It’s always been Sylvain’s job to step in at these moments, to smooth things over with a bit of flirting, some well-timed self-deprecation, or a mildly suggestive joke that would turn their frustration to him instead.

But there’s no amount of humor that can fix something like this.

Felix and Ingrid don’t look at each other once throughout the service; they don’t really look at anyone else either, though. Neither of them cries, either, even when Dimitri takes the priest’s place at the water-logged podium to deliver the eulogy. Anyone looking on might see their faces as a cold lack of emotion. But to Sylvain, who has known them both since before they were able to talk, it's anything but.

Felix stares off into the trees in the distance, scowling firmly as his eyes focus anywhere except the recently polished surface of the casket. Sylvain knows without looking that, inside the pockets of his dark jacket, Felix’s hands are balled into tight fists. And that the thin layer of fabric that insulates them from the frigid air might also be the only thing keeping Felix from swinging at the next thing that moves near his general vicinity. He’s been begging for a fight all morning, with anyone and anything unlucky enough to step within range; Sylvain, for mentioning the length of his hair in passing, Dimitri, for talking to Rodrigue in the parking lot, and Ingrid...

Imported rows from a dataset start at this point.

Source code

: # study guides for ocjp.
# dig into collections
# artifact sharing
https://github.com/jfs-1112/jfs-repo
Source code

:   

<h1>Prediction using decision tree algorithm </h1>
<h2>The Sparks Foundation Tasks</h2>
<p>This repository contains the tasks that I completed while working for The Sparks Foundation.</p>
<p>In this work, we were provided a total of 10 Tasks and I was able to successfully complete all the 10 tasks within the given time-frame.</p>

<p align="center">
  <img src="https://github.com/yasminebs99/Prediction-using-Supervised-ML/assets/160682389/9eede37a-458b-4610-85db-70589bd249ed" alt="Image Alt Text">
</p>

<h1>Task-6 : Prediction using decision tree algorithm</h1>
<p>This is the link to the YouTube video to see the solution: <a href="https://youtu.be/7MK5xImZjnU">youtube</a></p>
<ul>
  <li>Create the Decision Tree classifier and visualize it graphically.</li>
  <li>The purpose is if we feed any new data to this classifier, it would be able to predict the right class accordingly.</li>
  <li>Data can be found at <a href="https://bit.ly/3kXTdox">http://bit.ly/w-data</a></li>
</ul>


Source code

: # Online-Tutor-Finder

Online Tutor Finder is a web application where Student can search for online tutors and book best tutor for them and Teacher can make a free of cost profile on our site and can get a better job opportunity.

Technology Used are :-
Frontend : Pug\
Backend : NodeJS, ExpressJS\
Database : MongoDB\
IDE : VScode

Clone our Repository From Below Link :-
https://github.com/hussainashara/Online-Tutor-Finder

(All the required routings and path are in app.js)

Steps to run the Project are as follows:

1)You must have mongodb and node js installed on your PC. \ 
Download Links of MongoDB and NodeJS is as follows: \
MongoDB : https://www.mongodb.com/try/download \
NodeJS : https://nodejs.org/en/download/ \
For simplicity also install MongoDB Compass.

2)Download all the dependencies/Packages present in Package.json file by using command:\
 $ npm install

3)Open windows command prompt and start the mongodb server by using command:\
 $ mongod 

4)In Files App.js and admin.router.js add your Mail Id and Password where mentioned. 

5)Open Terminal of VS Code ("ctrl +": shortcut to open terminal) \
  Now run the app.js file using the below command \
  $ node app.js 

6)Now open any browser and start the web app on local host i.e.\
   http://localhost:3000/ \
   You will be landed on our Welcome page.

Well, at Ingrid for wearing the ring.

In oblivious contrast to Felix’s rage, Ingrid stands with a face as blank as chiseled stone, her gaze locked to the wreath of flowers placed on the casket lid. She fiddles absently with the ring on her left hand, turning the contested gold band over and over around her finger. Sylvain doubts that she’s even aware she’s doing it, but the movement draws the attention of everyone standing nearby like some kind of beacon.

There are too many other people here. A woman somewhere near the back of the crowd is sobbing loudly. The sound of it mingles with the droning words of the priest as he chants something that Sylvain should probably know in monotone Latin; Felix snorts derisively at the sound of her grief. Tradition dictates that he should be standing at the opposite side of the grave, next to Rodrigue, but one look at Felix’s face and none of them had felt like pressing the issue. Dimitri, still wrapped in bandages, stands beside Felix’s father instead, a hand placed in comfort on his shoulder.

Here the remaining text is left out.